=== Source texts of formatted documents ===
==========
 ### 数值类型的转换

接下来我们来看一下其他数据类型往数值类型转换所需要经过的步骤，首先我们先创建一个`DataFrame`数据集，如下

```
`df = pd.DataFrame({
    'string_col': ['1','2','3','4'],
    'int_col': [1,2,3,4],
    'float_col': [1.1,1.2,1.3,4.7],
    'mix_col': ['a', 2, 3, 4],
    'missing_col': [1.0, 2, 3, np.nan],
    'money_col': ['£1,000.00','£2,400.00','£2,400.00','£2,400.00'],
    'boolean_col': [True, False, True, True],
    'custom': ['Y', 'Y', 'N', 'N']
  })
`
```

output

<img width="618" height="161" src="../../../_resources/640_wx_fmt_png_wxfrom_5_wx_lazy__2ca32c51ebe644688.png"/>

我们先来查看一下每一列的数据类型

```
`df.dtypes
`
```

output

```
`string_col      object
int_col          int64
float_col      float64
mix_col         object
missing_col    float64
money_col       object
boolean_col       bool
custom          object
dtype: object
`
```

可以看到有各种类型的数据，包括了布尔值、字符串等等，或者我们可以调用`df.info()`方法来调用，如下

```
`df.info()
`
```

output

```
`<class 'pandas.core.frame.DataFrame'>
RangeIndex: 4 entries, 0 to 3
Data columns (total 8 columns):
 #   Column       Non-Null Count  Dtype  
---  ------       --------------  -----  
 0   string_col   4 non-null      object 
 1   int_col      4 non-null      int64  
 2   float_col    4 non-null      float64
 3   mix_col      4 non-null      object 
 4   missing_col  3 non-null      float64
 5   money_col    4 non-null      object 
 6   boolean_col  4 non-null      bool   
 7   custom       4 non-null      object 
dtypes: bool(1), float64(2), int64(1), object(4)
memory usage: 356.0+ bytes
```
==========
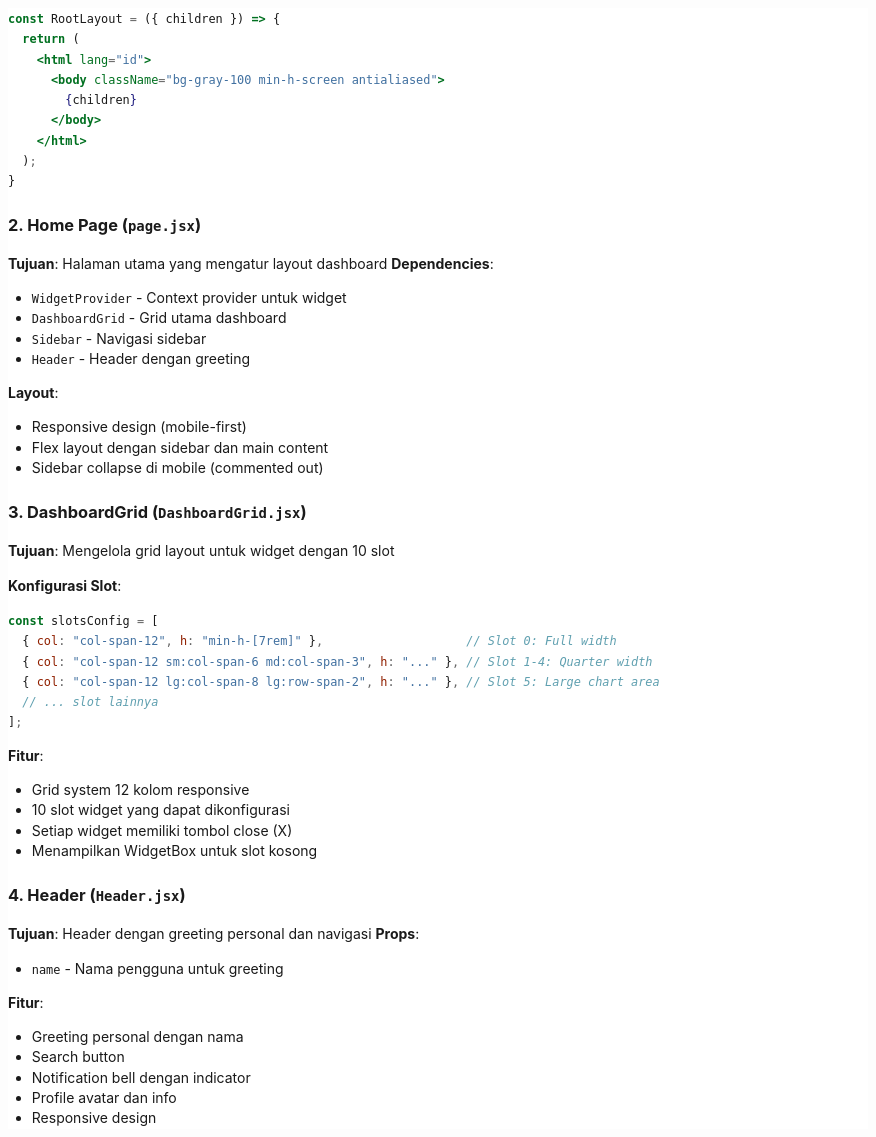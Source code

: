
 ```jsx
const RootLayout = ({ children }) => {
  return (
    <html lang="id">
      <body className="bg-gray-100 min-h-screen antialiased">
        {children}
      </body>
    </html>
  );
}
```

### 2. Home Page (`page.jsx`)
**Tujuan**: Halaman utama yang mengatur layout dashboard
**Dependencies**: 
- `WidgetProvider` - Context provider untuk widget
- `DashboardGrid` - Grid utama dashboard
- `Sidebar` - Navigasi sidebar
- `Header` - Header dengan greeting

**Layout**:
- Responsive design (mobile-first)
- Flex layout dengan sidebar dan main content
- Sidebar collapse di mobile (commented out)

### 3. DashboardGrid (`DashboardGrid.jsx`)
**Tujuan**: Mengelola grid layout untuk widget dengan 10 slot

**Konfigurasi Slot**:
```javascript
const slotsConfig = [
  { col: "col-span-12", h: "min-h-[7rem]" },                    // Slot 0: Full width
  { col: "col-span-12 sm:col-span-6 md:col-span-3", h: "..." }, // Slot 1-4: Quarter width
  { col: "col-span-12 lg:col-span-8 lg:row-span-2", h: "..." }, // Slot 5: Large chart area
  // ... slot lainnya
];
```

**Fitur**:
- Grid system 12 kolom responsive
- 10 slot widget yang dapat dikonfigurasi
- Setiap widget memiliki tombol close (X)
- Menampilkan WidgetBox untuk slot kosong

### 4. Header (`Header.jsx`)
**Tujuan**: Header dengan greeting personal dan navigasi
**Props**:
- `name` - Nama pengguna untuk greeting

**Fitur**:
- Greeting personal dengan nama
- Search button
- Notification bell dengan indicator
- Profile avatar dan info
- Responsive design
==========
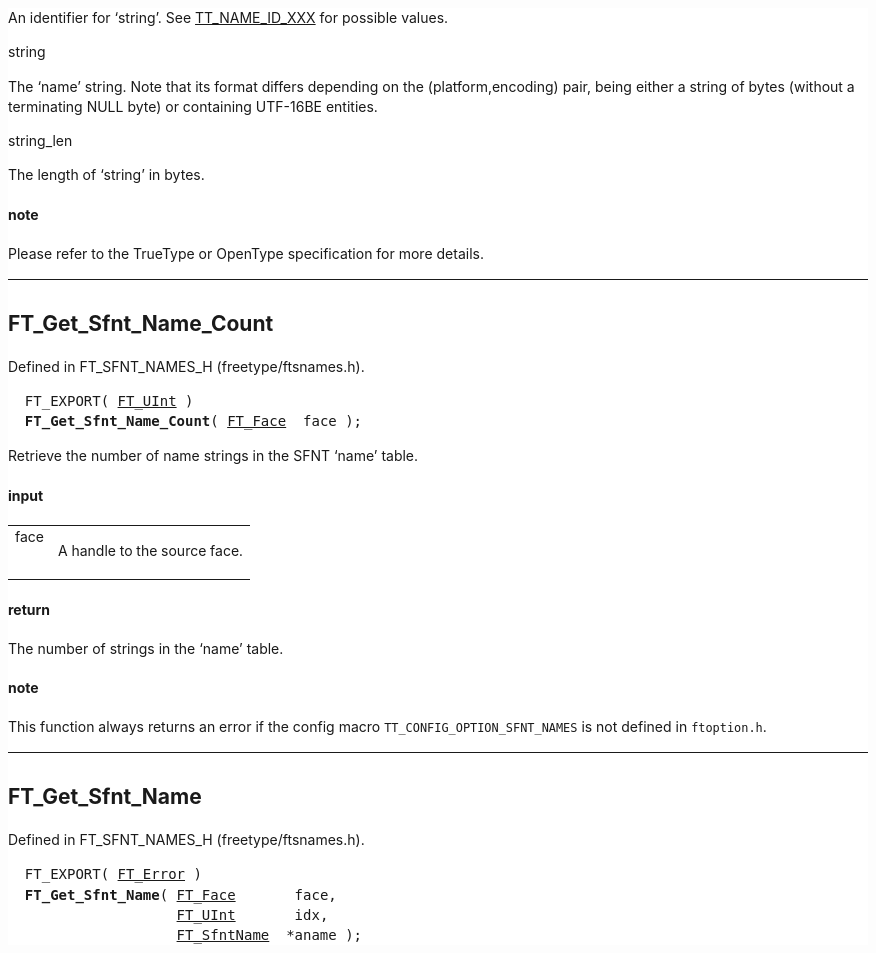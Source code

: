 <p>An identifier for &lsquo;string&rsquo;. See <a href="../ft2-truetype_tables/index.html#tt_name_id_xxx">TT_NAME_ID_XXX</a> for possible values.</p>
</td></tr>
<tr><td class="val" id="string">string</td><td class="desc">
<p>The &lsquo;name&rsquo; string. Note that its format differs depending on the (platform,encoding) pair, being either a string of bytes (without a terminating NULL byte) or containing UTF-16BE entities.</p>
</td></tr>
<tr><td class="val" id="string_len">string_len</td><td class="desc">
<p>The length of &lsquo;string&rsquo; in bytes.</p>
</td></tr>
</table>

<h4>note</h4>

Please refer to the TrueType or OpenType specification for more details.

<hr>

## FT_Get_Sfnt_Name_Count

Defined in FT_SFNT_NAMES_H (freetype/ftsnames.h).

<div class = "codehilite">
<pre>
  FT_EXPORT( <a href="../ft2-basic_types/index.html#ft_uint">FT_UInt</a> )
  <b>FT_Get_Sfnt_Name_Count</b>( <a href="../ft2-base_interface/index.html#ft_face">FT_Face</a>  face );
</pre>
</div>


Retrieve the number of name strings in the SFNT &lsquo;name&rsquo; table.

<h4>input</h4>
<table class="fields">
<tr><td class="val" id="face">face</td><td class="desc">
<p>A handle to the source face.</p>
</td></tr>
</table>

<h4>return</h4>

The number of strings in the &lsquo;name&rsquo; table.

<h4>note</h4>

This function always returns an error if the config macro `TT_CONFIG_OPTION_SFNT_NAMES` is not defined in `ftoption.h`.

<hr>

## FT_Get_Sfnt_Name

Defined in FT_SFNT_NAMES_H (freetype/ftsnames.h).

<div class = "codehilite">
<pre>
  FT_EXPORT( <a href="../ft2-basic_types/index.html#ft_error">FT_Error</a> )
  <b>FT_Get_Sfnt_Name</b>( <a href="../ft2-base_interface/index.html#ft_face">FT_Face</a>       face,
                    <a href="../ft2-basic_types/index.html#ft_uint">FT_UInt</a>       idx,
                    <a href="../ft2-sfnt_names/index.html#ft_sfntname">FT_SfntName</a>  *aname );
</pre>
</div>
==========
=== Work to be completed ===
In the entries above, some lines hold the string "desc". Copy each of them.

=== Answer ===
<tr><td class="val" id="string">string</td><td class="desc">
<tr><td class="val" id="string_len">string_len</td><td class="desc">
<tr><td class="val" id="face">face</td><td class="desc">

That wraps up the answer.